*GIVEN ENTRIES*:

★ ★ ★ ★ ★

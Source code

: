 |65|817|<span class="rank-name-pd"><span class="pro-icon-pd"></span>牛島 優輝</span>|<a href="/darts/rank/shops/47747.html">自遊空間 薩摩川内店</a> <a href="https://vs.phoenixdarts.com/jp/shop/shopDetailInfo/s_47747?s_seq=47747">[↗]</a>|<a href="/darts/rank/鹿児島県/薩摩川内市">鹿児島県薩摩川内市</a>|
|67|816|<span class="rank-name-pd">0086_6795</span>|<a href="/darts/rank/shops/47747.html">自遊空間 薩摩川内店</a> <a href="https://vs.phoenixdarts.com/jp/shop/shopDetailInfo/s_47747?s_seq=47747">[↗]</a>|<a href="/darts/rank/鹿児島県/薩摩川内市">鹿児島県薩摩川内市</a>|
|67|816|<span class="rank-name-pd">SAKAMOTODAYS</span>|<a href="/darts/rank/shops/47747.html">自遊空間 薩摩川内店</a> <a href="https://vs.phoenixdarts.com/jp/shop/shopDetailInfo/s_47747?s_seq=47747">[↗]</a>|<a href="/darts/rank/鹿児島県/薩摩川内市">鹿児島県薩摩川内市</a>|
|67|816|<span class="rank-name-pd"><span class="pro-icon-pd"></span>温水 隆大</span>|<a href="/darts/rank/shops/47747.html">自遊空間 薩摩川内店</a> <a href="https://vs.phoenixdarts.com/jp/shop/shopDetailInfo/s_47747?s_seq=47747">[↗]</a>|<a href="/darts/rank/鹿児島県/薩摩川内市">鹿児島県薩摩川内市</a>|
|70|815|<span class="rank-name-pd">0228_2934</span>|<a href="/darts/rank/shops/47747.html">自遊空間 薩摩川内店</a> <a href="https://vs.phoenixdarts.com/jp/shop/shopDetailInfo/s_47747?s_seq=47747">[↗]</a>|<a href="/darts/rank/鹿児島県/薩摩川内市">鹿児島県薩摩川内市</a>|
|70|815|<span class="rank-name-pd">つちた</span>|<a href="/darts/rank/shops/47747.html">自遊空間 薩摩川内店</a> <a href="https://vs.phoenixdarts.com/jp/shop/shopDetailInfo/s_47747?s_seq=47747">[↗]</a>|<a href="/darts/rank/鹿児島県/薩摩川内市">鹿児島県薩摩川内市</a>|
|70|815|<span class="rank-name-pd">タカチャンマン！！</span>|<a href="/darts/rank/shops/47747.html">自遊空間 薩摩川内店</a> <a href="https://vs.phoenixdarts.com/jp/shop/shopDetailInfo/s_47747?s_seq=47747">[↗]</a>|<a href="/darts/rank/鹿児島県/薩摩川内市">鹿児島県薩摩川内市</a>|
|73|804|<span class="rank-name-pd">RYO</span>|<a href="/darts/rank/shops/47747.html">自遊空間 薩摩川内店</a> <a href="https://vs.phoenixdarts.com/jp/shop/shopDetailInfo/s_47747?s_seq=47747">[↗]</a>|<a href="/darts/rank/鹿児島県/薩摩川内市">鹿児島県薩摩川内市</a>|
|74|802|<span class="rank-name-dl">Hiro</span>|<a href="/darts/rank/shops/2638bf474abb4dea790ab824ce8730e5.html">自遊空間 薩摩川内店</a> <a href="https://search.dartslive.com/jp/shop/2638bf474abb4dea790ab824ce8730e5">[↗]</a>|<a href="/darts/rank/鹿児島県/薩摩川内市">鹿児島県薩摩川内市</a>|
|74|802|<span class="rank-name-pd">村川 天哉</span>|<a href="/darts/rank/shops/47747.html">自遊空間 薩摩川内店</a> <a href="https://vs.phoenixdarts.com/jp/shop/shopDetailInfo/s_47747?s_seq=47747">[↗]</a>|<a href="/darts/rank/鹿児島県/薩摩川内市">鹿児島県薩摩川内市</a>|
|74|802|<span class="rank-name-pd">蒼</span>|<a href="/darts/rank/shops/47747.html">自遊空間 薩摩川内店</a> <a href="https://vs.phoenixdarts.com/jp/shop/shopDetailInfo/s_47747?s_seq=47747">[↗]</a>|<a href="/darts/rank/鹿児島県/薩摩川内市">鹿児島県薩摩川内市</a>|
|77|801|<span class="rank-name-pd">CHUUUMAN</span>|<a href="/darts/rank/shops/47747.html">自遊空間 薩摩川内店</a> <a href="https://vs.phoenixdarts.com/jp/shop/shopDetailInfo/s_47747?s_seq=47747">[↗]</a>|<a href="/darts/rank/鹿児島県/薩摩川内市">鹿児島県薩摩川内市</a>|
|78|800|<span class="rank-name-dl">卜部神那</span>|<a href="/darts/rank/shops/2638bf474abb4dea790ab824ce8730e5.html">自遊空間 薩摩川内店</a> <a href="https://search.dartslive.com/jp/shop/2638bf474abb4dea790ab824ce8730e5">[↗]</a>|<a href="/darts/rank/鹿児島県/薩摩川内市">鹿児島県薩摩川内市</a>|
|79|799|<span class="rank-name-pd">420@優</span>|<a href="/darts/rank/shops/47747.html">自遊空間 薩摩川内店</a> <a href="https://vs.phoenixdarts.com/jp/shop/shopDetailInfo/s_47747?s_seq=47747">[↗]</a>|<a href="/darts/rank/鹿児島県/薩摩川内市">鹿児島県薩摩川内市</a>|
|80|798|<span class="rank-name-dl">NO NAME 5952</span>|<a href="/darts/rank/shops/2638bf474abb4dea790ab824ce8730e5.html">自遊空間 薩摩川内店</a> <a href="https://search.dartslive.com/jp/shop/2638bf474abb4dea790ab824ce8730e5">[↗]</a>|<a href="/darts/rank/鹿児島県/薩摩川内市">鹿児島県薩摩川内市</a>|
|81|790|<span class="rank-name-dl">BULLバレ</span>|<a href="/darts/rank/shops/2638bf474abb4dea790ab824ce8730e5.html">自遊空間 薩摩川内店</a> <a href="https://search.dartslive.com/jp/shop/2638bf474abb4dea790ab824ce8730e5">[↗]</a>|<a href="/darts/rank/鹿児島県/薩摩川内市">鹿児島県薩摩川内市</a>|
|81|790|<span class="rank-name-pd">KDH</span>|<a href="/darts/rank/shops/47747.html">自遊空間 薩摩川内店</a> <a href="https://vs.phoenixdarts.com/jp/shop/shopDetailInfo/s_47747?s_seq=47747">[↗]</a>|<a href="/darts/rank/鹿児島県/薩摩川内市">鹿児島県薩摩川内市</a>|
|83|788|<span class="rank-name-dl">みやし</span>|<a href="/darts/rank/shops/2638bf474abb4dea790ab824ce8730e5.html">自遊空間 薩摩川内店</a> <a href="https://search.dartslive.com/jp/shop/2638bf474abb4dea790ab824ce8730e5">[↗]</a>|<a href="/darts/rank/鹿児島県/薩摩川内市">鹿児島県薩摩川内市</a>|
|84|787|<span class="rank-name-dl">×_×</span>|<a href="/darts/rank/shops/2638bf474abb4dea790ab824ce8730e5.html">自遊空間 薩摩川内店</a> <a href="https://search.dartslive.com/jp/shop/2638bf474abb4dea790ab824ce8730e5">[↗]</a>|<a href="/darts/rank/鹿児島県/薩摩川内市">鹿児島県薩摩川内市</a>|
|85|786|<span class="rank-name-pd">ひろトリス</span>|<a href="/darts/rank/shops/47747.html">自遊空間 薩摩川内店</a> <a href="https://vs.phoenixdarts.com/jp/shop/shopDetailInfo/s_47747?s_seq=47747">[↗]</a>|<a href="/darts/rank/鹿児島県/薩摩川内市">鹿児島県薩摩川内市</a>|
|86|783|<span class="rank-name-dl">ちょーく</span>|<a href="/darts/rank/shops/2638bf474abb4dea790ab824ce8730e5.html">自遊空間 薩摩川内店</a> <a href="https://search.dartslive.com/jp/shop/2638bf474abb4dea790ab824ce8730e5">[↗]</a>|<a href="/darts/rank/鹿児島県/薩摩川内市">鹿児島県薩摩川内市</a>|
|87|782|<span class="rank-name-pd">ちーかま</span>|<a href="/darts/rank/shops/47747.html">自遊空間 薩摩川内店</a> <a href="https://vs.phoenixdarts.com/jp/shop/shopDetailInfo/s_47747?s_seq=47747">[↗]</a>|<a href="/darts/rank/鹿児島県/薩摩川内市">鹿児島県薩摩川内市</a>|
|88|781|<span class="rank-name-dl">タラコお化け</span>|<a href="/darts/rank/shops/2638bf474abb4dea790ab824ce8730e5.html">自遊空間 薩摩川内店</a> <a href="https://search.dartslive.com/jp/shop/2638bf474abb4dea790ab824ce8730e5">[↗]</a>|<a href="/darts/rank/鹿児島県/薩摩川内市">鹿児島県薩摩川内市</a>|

★ ★ ★ ★ ★

*WORK TO COMPLETE*: Every line of the material above that has the string "icon" needs pulling out.

*TASK RESULT*:
: |65|817|<span class="rank-name-pd"><span class="pro-icon-pd"></span>牛島 優輝</span>|<a href="/darts/rank/shops/47747.html">自遊空間 薩摩川内店</a> <a href="https://vs.phoenixdarts.com/jp/shop/shopDetailInfo/s_47747?s_seq=47747">[↗]</a>|<a href="/darts/rank/鹿児島県/薩摩川内市">鹿児島県薩摩川内市</a>|
|67|816|<span class="rank-name-pd"><span class="pro-icon-pd"></span>温水 隆大</span>|<a href="/darts/rank/shops/47747.html">自遊空間 薩摩川内店</a> <a href="https://vs.phoenixdarts.com/jp/shop/shopDetailInfo/s_47747?s_seq=47747">[↗]</a>|<a href="/darts/rank/鹿児島県/薩摩川内市">鹿児島県薩摩川内市</a>|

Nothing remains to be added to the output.